Quant au coude, extrêmement sollicité sur le plan mécanique, articulation complexe et finalement fragile, la prévention passera aussi par une bonne technique, un entraînement et un renforcement musculaire spécifique des muscles anti-valgus (grands et petits palmaires et cubital antérieur), une reprise progressive en début de saison, un échauffement bien conduit; toutes ces mesures étant susceptibles de réduire considérablement le risque de déstabilisation du compartiment interne, d'hyperpression du compartiment externe et postérieur, mais pas nécessairement comme au javelot par exemple, où le geste technique même parfaitement exécuté est contraignant en lui même.
III- Conclusion
Le geste du lancer en Athlétisme comprend une série de phases qui sollicitent jusqu’aux limites de la tolérance physiologique, les différentes structures statiques et dynamiques assurant le centrage de la tête humérale face à la glène de l'omoplate en ce qui concerne l'épaule et pour le coude, les structures ligamento-musculaires anti-valgus.

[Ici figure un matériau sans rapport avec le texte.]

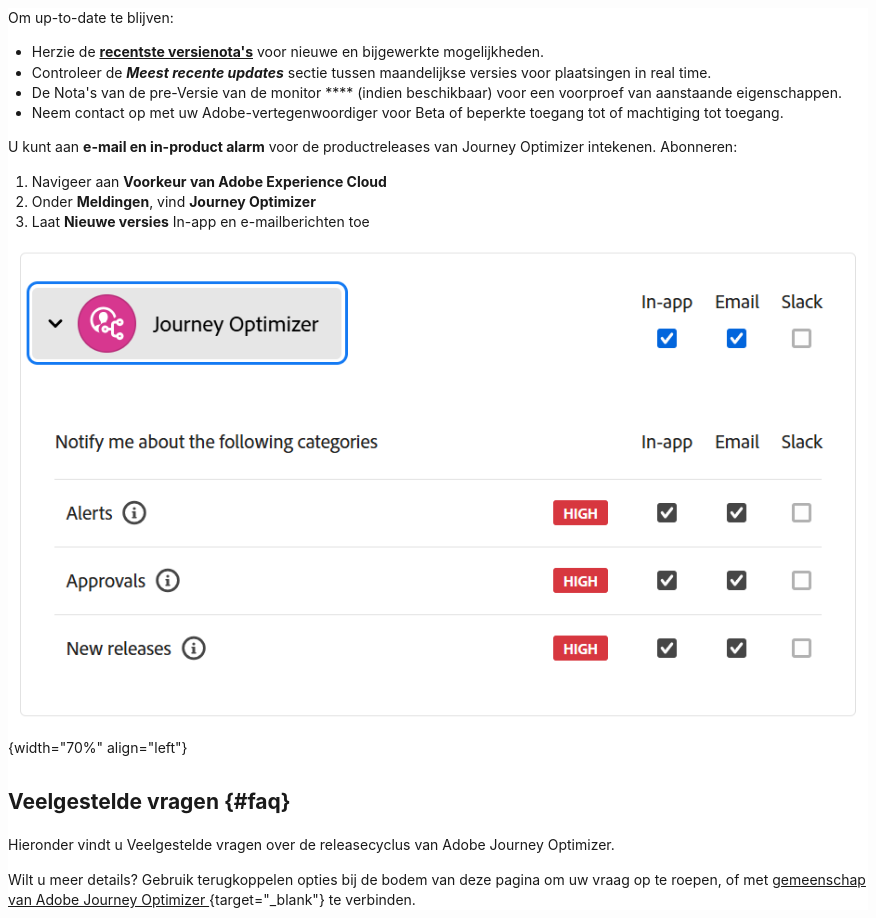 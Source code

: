 Om up-to-date te blijven:

* Herzie de [**recentste versienota&#39;s**](release-notes.md) voor nieuwe en bijgewerkte mogelijkheden.
* Controleer de **_Meest recente updates_** sectie tussen maandelijkse versies voor plaatsingen in real time.
* De Nota&#39;s van de pre-Versie van de monitor **** (indien beschikbaar) voor een voorproef van aanstaande eigenschappen.
* Neem contact op met uw Adobe-vertegenwoordiger voor Beta of beperkte toegang tot of machtiging tot toegang.

U kunt aan **e-mail en in-product alarm** voor de productreleases van Journey Optimizer intekenen. Abonneren:

1. Navigeer aan **Voorkeur van Adobe Experience Cloud**
1. Onder **Meldingen**, vind **Journey Optimizer**
1. Laat **Nieuwe versies** In-app en e-mailberichten toe

![](assets/do-not-localize/pulse-notif.png){width="70%" align="left"}

## Veelgestelde vragen {#faq}

Hieronder vindt u Veelgestelde vragen over de releasecyclus van Adobe Journey Optimizer.

Wilt u meer details? Gebruik terugkoppelen opties bij de bodem van deze pagina om uw vraag op te roepen, of met [ gemeenschap van Adobe Journey Optimizer ](https://experienceleaguecommunities.adobe.com/t5/adobe-journey-optimizer/ct-p/journey-optimizer?profile.language=en){target="_blank"} te verbinden.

La compréhension de la biomécanique et des différentes forces intervenant pour assurer stabilité et équilibre sont indispensables pour le traitement et la prévention.
Un bilan clinique et paraclinique complet par un médecin spécialiste des Lancers est fondamental; ce bilan peut aller jusqu’à un examen sous anesthésie générale (A.G.) par un chirurgien orthopédique spécialiste du membre supérieur, suivi d'une arthroscopie qui permettront généralement de mettre en évidence la lésion causale et de la traiter si besoin dans le 2ème temps opératoire. De la précocité et de la précision du diagnostic lésionnel va dépendre la prise en charge la plus adéquate.

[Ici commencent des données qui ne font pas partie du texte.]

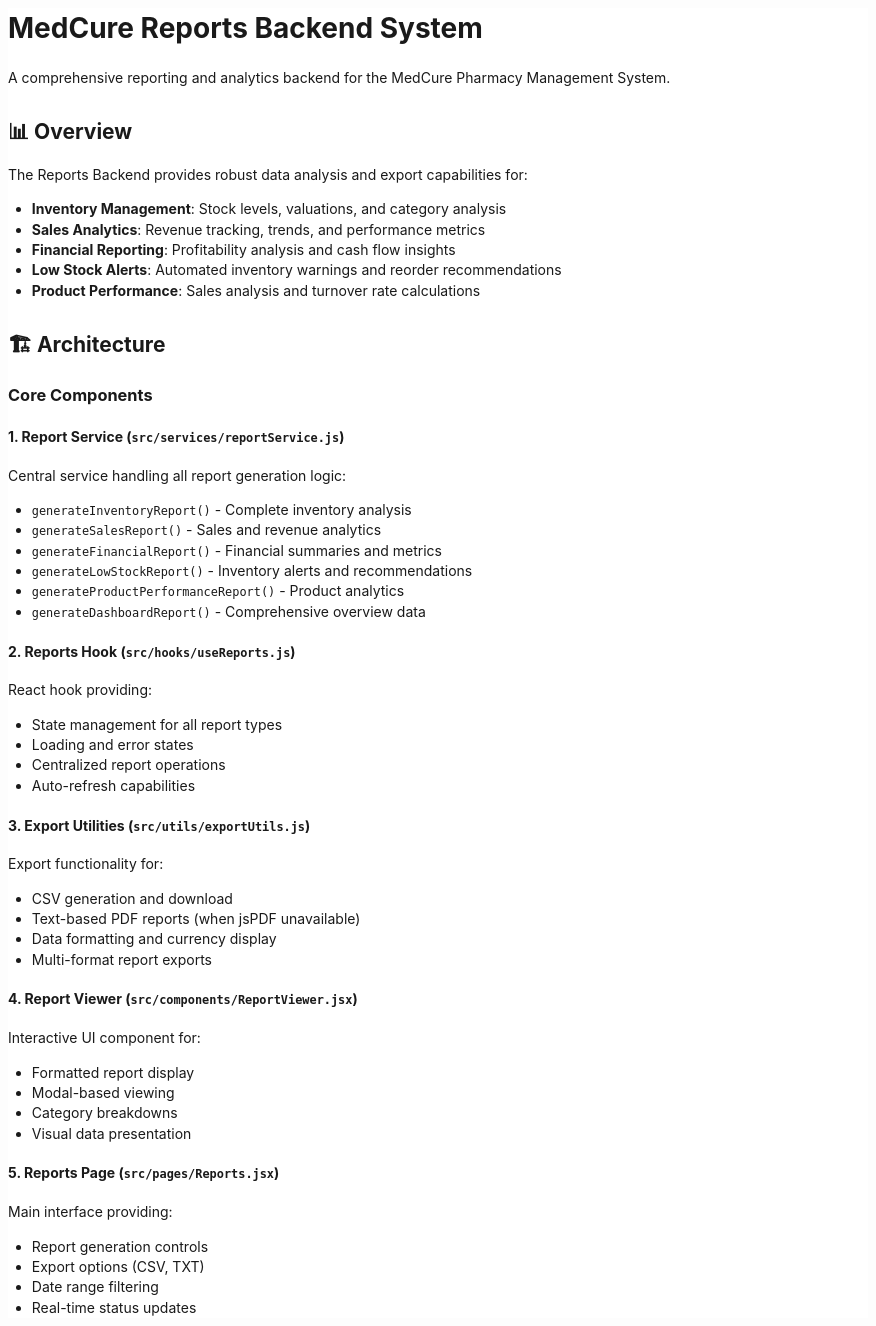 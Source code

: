 # MedCure Reports Backend System

A comprehensive reporting and analytics backend for the MedCure Pharmacy Management System.

## 📊 Overview

The Reports Backend provides robust data analysis and export capabilities for:
- **Inventory Management**: Stock levels, valuations, and category analysis
- **Sales Analytics**: Revenue tracking, trends, and performance metrics  
- **Financial Reporting**: Profitability analysis and cash flow insights
- **Low Stock Alerts**: Automated inventory warnings and reorder recommendations
- **Product Performance**: Sales analysis and turnover rate calculations

## 🏗️ Architecture

### Core Components

#### 1. Report Service (`src/services/reportService.js`)
Central service handling all report generation logic:
- `generateInventoryReport()` - Complete inventory analysis
- `generateSalesReport()` - Sales and revenue analytics
- `generateFinancialReport()` - Financial summaries and metrics
- `generateLowStockReport()` - Inventory alerts and recommendations
- `generateProductPerformanceReport()` - Product analytics
- `generateDashboardReport()` - Comprehensive overview data

#### 2. Reports Hook (`src/hooks/useReports.js`)
React hook providing:
- State management for all report types
- Loading and error states
- Centralized report operations
- Auto-refresh capabilities

#### 3. Export Utilities (`src/utils/exportUtils.js`)
Export functionality for:
- CSV generation and download
- Text-based PDF reports (when jsPDF unavailable)
- Data formatting and currency display
- Multi-format report exports

#### 4. Report Viewer (`src/components/ReportViewer.jsx`)
Interactive UI component for:
- Formatted report display
- Modal-based viewing
- Category breakdowns
- Visual data presentation

#### 5. Reports Page (`src/pages/Reports.jsx`)
Main interface providing:
- Report generation controls
- Export options (CSV, TXT)
- Date range filtering
- Real-time status updates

Le traitement est le plus souvent médical conservateur; sa finalité est l’indolence, la restauration des amplitudes et d’une bonne mobilité de l’omoplate, le renforcement musculaire excentrique des rotateurs.

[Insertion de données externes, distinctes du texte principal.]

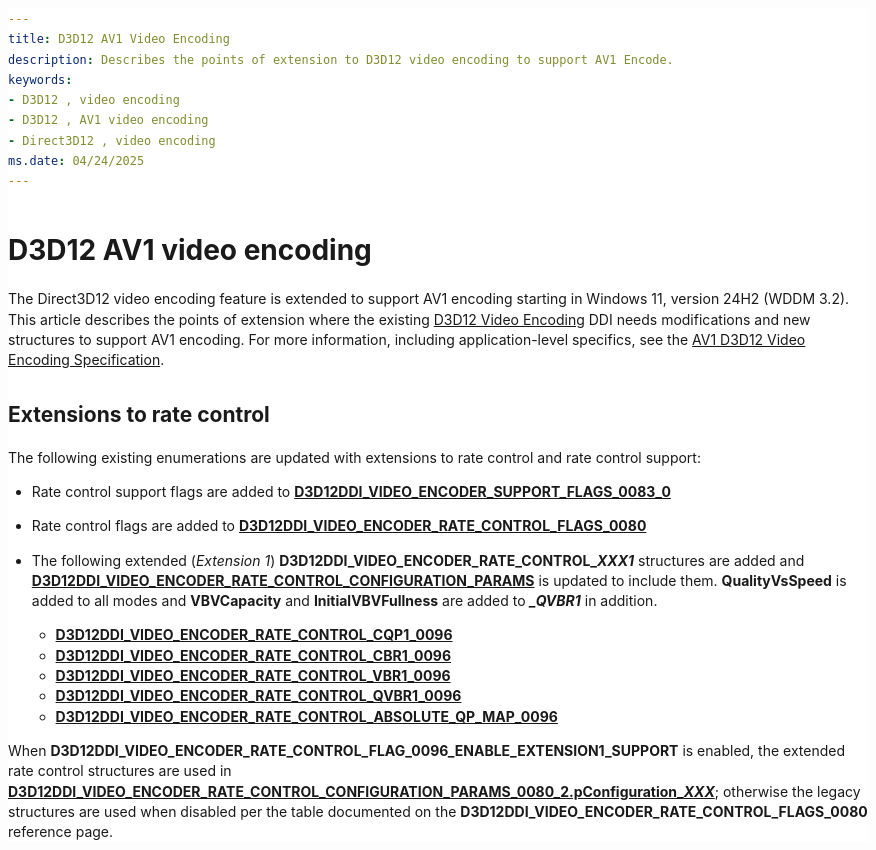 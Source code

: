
 ```yaml
---
title: D3D12 AV1 Video Encoding
description: Describes the points of extension to D3D12 video encoding to support AV1 Encode.
keywords:
- D3D12 , video encoding
- D3D12 , AV1 video encoding
- Direct3D12 , video encoding
ms.date: 04/24/2025
---
```


# D3D12 AV1 video encoding

The Direct3D12 video encoding feature is extended to support AV1 encoding starting in Windows 11, version 24H2 (WDDM 3.2). This article describes the points of extension where the existing [D3D12 Video Encoding](video-encoding-d3d12.md) DDI needs modifications and new structures to support AV1 encoding. For more information, including application-level specifics, see the [AV1 D3D12 Video Encoding Specification](https://microsoft.github.io/DirectX-Specs/d3d/D3D12_Video_Encoding_AV1.html).

## Extensions to rate control

The following existing enumerations are updated with extensions to rate control and rate control support:

* Rate control support flags are added to [**D3D12DDI_VIDEO_ENCODER_SUPPORT_FLAGS_0083_0**](/windows-hardware/drivers/ddi/d3d12umddi/ne-d3d12umddi-d3d12ddi_video_encoder_support_flags_0083_0)

* Rate control flags are added to [**D3D12DDI_VIDEO_ENCODER_RATE_CONTROL_FLAGS_0080**](/windows-hardware/drivers/ddi/d3d12umddi/ne-d3d12umddi-d3d12ddi_video_encoder_rate_control_flags_0080)

* The following extended (*Extension 1*) **D3D12DDI_VIDEO_ENCODER_RATE_CONTROL_*XXX1*** structures are added and [**D3D12DDI_VIDEO_ENCODER_RATE_CONTROL_CONFIGURATION_PARAMS**](/windows-hardware/drivers/ddi/d3d12umddi/ns-d3d12umddi-d3d12ddi_video_encoder_rate_control_configuration_params_0080_2) is updated to include them. **QualityVsSpeed** is added to all modes and **VBVCapacity** and **InitialVBVFullness** are added to ***_QVBR1*** in addition.

  * [**D3D12DDI_VIDEO_ENCODER_RATE_CONTROL_CQP1_0096**](/windows-hardware/drivers/ddi/d3d12umddi/ns-d3d12umddi-d3d12ddi_video_encoder_rate_control_cqp1_0096)
  * [**D3D12DDI_VIDEO_ENCODER_RATE_CONTROL_CBR1_0096**](/windows-hardware/drivers/ddi/d3d12umddi/ns-d3d12umddi-d3d12ddi_video_encoder_rate_control_cbr1_0096)
  * [**D3D12DDI_VIDEO_ENCODER_RATE_CONTROL_VBR1_0096**](/windows-hardware/drivers/ddi/d3d12umddi/ns-d3d12umddi-d3d12ddi_video_encoder_rate_control_vbr1_0096)
  * [**D3D12DDI_VIDEO_ENCODER_RATE_CONTROL_QVBR1_0096**](/windows-hardware/drivers/ddi/d3d12umddi/ns-d3d12umddi-d3d12ddi_video_encoder_rate_control_qvbr1_0096)
  * [**D3D12DDI_VIDEO_ENCODER_RATE_CONTROL_ABSOLUTE_QP_MAP_0096**](/windows-hardware/drivers/ddi/d3d12umddi/ns-d3d12umddi-d3d12ddi_video_encoder_rate_control_absolute_qp_map_0096)

When **D3D12DDI_VIDEO_ENCODER_RATE_CONTROL_FLAG_0096_ENABLE_EXTENSION1_SUPPORT** is enabled, the extended rate control structures are used in [**D3D12DDI_VIDEO_ENCODER_RATE_CONTROL_CONFIGURATION_PARAMS_0080_2.pConfiguration_*XXX***](/windows-hardware/drivers/ddi/d3d12umddi/ns-d3d12umddi-d3d12ddi_video_encoder_rate_control_configuration_params_0080_2); otherwise the legacy structures are used when disabled per the table documented on the **D3D12DDI_VIDEO_ENCODER_RATE_CONTROL_FLAGS_0080** reference page.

Lorsque la chirurgie est indiquée, il est essentiel de corriger la primo-lésion : l’instabilité pathologique de l'épaule et du coude, absolument indispensables à l’efficacité du geste (et non la laxité quasi physiologique chez un Lanceur).
A noter que les suites après chirurgie ne sont pas toujours synonymes de reprise sportive au même niveau qu'avant l'intervention.
Des mesures préventives en parallèle à l'entraînement physique et technique et une surveillance médicale régulière restent les meilleurs moyens pour ne pas tomber dans la blessure récurrente d'épaule et de coude.
Enfin ne jamais oublier de rechercher des dysfonctions de la colonne vertébrale cervicale, omniprésentes chez les Lanceurs et qui font le lit des blessures de surcharge de l'épaule et du coude.
Au final et compte tenu du nombre et de la sévérité potentielle des blessures de surcharge de l'épaule et du coude chez les Lanceurs, surtout quand elles relèvent de la chirurgie et que l'on n'est jamais sûr de guérir à 100%, peut être comme au base ball, serait-il judicieux d'observer une coupure de 3 mois à la fin de chaque saison sportive, de manière à bien laisser cicatriser les blessures, effectuer un travail foncier aérobie sur vélo ou rameur (appareil Concept 2 de préférence) et renforcer en excentrique les muscles rotateurs des 2 ceintures et les 4 groupes musculaires à risque : ischio-jambiers, adducteurs, droit fémoral et jumeau interne du mollet; ce serait sans doute la meilleure des préventions possible.
Dr Louis Pallure, médecin MPR (médecine physique et réadaptation), médecine et traumatologie du sport, médecine manuelle-ostéopathie, Pr de sport et musculation DE; médecin Athlé 66, Ligue Occitanie, des Lancers de l'équipe de France d'Athlétisme.